Republicans are absolutely convinced the Dem strategy of tying GOP Senate candidates to the Koch brothers is born of desperation and certain to fail. I don’t know whether the Dem strategy will “work.” People may not vote on who is bankrolling all those ads, and at any rate the fundamental underlying situation Dems face may prove too difficult for this approach or anything else they try to overcome.

But the substance of the debate over the Koch-backed Americans for Prosperity’s millions in anti-Obamacare ads matters, since they could help decide Senate control.

We now have a new report that lays bare the goal of these ads in a remarkably unvarnished way.

The New York Times takes a hard look at the real goal of the AFP strategy and whom it is designed to benefit. Previously, AFP’s stated aim had been nothing more than repealing Obamacare. But the Times notes that these ads are really about turning people against government as a positive agent of change for ordinary Americans:

Officials of the organization say their effort is not confined to hammering away at President Obama’s Affordable Care Act.. They are also trying to present the law as a case study in government ineptitude to change the way voters think about the role of government for years to come.
“We have a broader cautionary tale,” said Tim Phillips, the president of Americans for Prosperity. “The president’s out there touting billions of dollars on climate change. We want Americans to think about what they promised with the last social welfare boondoggle and look at what the actual result is.”
Leaders of the effort say it has great appeal to the businessmen and businesswomen who finance the operation and who believe that excess regulation and taxation are harming their enterprises and threatening the future of the country. The Kochs, with billions in holdings in energy, transportation and manufacturing, have a significant interest in seeing that future government regulation is limited.

This is exactly the case Dems are making against the AFP’s attacks. The real purpose of the Dem strategy is to create a framework for a broader argument about the true goals and priorities of the actual GOP policy agenda. It’s about tapping into a sense that the economy is rigged against ordinary Americans, and in favor of the one percent, and dramatizing that the GOP’s economic agenda would preserve that status quo, blocking any government policies designed to address stagnant mobility and soaring inequality. Or that, as Jonathan Chait puts it, the GOP has “built a policy agenda around plutocracy,” and its primary “organizing purpose is to safeguard the economic interests of the very rich.”

Dems are also trying to draw attention to local examples of Koch activism or financial interests in particular states, where they have immediacy for voters, all of which Brian Beutler details right here.

AFP’s ads, at bottom, are about making the key Senate races all about Obama. The goal is to channel people’s economic anxieties into votes to oust incumbent Dems. The tales featuring emotional Obamacare victims are designed to focus generalized anguish over the sputtering economy on #Obummer Big Gubmint. The only way to get relief is to sweep out Dems who continue to enable the hated president’s agenda.
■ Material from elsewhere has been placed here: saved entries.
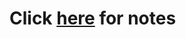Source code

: # Click [here](https://www.notion.so/this-keyword-Visibility-Control-interfaces-4957dfc364e84c848e6abe18c218dca1) for notes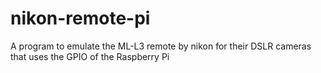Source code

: nikon-remote-pi
===============

A program to emulate the ML-L3 remote by nikon for their DSLR cameras that uses the GPIO of the Raspberry Pi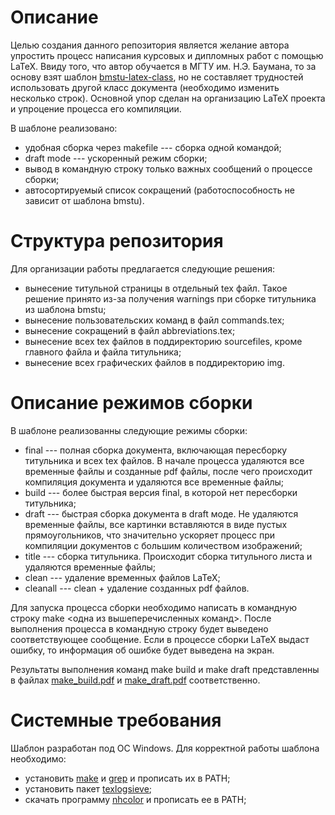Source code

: # Описание
Целью создания данного репозитория является желание автора упростить процесс написания курсовых и дипломных работ с помощью LaTeX. Ввиду того, что автор обучается в МГТУ им. Н.Э. Баумана, то за основу взят шаблон [bmstu-latex-class](https://github.com/Orianti/bmstu-latex-class), но не составляет трудностей использовать другой класс документа (необходимо изменить несколько строк). Основной упор сделан на организацию LaTeX проекта и упроцение процесса его компиляции.

В шаблоне реализовано:
- удобная сборка через makefile --- сборка одной командой;
- draft mode --- ускоренный режим сборки;
- вывод в командную строку только важных сообщений о процессе сборки;
- автосортируемый список сокращений (работоспособность не зависит от шаблона bmstu).

# Структура репозитория

Для организации работы предлагается следующие решения: 
- вынесение титульной страницы в отдельный tex файл. Такое решение принято из-за получения warnings при сборке титульника из шаблона bmstu;
- вынесение пользовательских команд в файл commands.tex;
- вынесение сокращений в файл abbreviations.tex;
- вынесение всех tex файлов в поддиректорию sourcefiles, кроме главного файла и файла титульника;
- вынесение всех графических файлов в поддиректорию img.

# Описание режимов сборки
В шаблоне реализованны следующие режимы сборки:
- final --- полная сборка документа, включающая пересборку титульника и всех tex файлов. В начале процесса удаляются все временные файлы и созданные pdf файлы, после чего происходит компиляция документа и удаляются все временные файлы;
- build --- более быстрая версия final, в которой нет пересборки титульника;
- draft --- быстрая сборка документа в draft моде. Не удаляются временные файлы, все картинки вставляются в виде пустых прямоугольников, что значительно ускоряет процесс при компиляции документов с большим количеством изображений;
- title --- сборка титульника. Происходит сборка титульного листа и удаляются временные файлы;
- clean --- удаление временных файлов LaTeX;
- cleanall --- clean + удаление созданных pdf файлов.

Для запуска процесса сборки необходимо написать в командную строку make <одна из вышеперечисленных команд>. После выполнения процесса в командную строку будет выведено соответствующее сообщение.
Если в процессе сборки LaTeX выдаст ошибку, то информация об ошибке будет выведена на экран.

Результаты выполнения команд make build и make draft представленны в файлах [make_build.pdf](https://github.com/BelloMak/LaTeX_template/blob/main/examples/make_final.pdf) и [make_draft.pdf](https://github.com/BelloMak/LaTeX_template/blob/main/examples/make_draft.pdf) соответственно.

# Системные требования
Шаблон разработан под ОС Windows.
Для корректной работы шаблона необходимо:
- установить [make](https://gnuwin32.sourceforge.net/packages/make.htm) и [grep](https://gnuwin32.sourceforge.net/packages/grep.htm) и прописать их в PATH;
- установить пакет [texlogsieve](https://www.ctan.org/tex-archive/support/texlogsieve?lang=en);
- скачать программу [nhcolor](https://nhutils.ru/blog/цвет-текста-в-командном-файле/) и прописать ее в PATH;
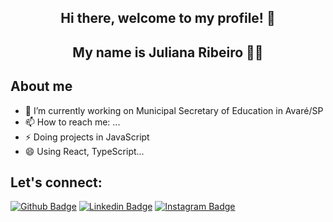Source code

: <p align="center">
  <h2 align="center">  Hi there, welcome to my profile! 👋</h2>
  <h2 align="center">  My name is Juliana Ribeiro 💁‍♀</h2> 
</p>

## About me
- 🔭 I’m currently working on 
Municipal Secretary of Education in Avaré/SP
- 📫 How to reach me: ...
- ⚡ Doing projects in JavaScript
- 😄 Using React, TypeScript...

## Let's connect:
[![Github Badge](https://img.shields.io/badge/-Github-000?style=flat-square&logo=Github&logoColor=white&link=https://github.com/juuliana)](https://github.com/juuliana)
[![Linkedin Badge](https://img.shields.io/badge/-LinkedIn-blue?style=flat-square&logo=Linkedin&logoColor=white&link=https://www.linkedin.com/in/juliana-dos-santos-ribeiro-b721b6197/)](https://www.linkedin.com/in/juliana-dos-santos-ribeiro-b721b6197/)
[![Instagram Badge](https://img.shields.io/badge/-Instagram-C13584?style=flat-square&labelColor=C13584&logo=instagram&logoColor=white&link=https://www.instagram.com/jusribeiro_19)](https://www.instagram.com/jusribeiro_19)




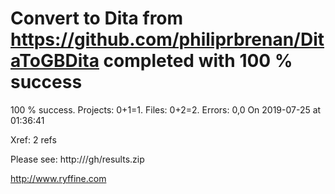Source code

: # Convert  to Dita from https://github.com/philiprbrenan/DitaToGBDita  completed with 100 % success

100 % success. Projects: 0+1=1.  Files: 0+2=2. Errors: 0,0  On 2019-07-25 at 01:36:41

Xref: 2 refs

Please see: http:///gh/results.zip

http://www.ryffine.com
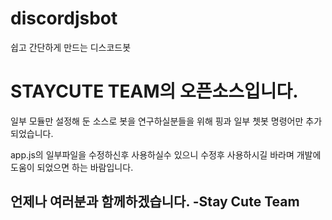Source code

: # discordjsbot
쉽고 간단하게 만드는 디스코드봇


STAYCUTE TEAM의 오픈소스입니다.
=======================
일부 모듈만 설정해 둔 소스로
봇을 연구하실분들을 위해
핑과 일부 쳇봇 명령어만 추가되었습니다.

app.js의 일부파일을 수정하신후 사용하실수 있으니
수정후 사용하시길 바라며
개발에 도움이 되었으면 하는 바람입니다.



언제나 여러분과 함께하겠습니다.
-Stay Cute Team
----------------
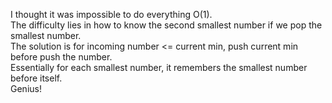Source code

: I thought it was impossible to do everything O(1).\
The difficulty lies in how to know the second smallest number if we pop the smallest number.\
The solution is for incoming number <= current min, push current min before push the number.\
Essentially for each smallest number, it remembers the smallest number before itself.\
Genius!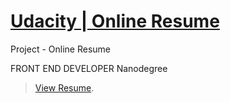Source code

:# [Udacity | Online Resume](https://github.com/udacity/frontend-nanodegree-resume)

Project - Online Resume

FRONT END DEVELOPER Nanodegree 

> [View Resume](https://nedelcos.github.io/Project---Online-resume/).
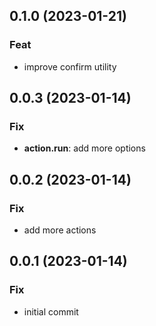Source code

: ## 0.1.0 (2023-01-21)

### Feat

- improve confirm utility

## 0.0.3 (2023-01-14)

### Fix

- **action.run**: add more options

## 0.0.2 (2023-01-14)

### Fix

- add more actions

## 0.0.1 (2023-01-14)

### Fix

- initial commit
But to tell this larger story, AFP has had to hype, distort, or even manufacture the individual chapters. The ad’s tales have been found to be misleading, incomplete, or played by actors. Indeed, as AFP’s ads have come under scrutiny, the Obamacare victimization storyline has shriveled away. One recent spot attacking Senator Mark Pryor presents only the notification of a canceled plan as the hardship endured, even though cancellation of Arkansas plans has been deferred for years. And a new AFP ad attacking Dem Senators actually moves away from personal anecdotes and instead makes the broad claim that “millions are paying more and getting less” under Obamacare. Even that general assertion has now been debunked as “false.”

If the Times report is right, the Dem argument — that the hyping of all these alleged Obamacare victims is about furthering an anti-government, anti-tax, anti-regulatory agenda designed to protect the bottom line of the very wealthy — is entirely accurate. Sure, the Times notes that those bankrolling the campaign also worry that “excess regulation and taxation” are “threatening the future of the country.” But good luck persuading ordinary Americans that what’s good for the Koch brothers is good for them and America.